| What is being asked |
For the entries below, state how many lines contain the string "online". Add nothing else.
Start of Block
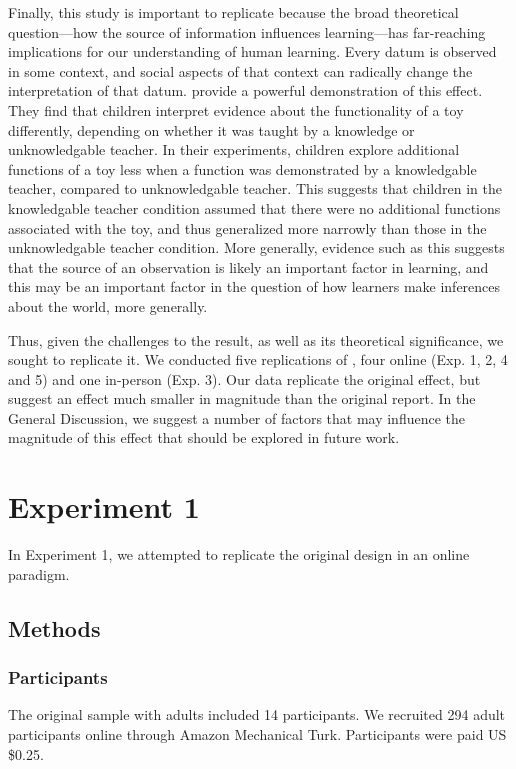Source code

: \documentclass[man]{apa2}
\begin{document}
Finally, this study is important to replicate because the broad theoretical question---how the source of information influences learning---has far-reaching implications for our understanding of human learning. Every datum is observed in some context, and social aspects of that context can radically change the interpretation of that datum.  provide a powerful demonstration of this effect. They find that children interpret evidence about the functionality of a toy differently, depending on whether it was taught by a knowledge or unknowledgable teacher. In their experiments, children explore additional  functions of a toy less when a function was demonstrated by a knowledgable teacher, compared to unknowledgable teacher. This suggests that children in the knowledgable teacher condition assumed that there were no additional functions associated with the toy, and thus generalized more narrowly than those in the unknowledgable teacher condition. More generally, evidence such as this suggests that the source of an observation is likely an important factor in learning, and this may be an important factor in the question of how learners make inferences about the world, more generally.

Thus, given the challenges to the  result, as well as its theoretical significance, we sought to replicate it. We conducted five replications of , four online (Exp. 1, 2,  4 and 5) and one in-person (Exp. 3). Our data replicate the original effect, but suggest an effect much smaller in magnitude than the original report. In the General Discussion, we suggest a number of factors that may influence the magnitude of this effect that should be explored in future work.
 
\section{Experiment 1} 
In Experiment 1, we attempted to replicate the original design in an online paradigm. 

\subsection{Methods}
\subsubsection{Participants} 
The original sample with adults included 14 participants. We recruited 294 adult participants online through Amazon Mechanical Turk. Participants were paid US \$0.25. 
\end{document}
End of Block
| Solution |
3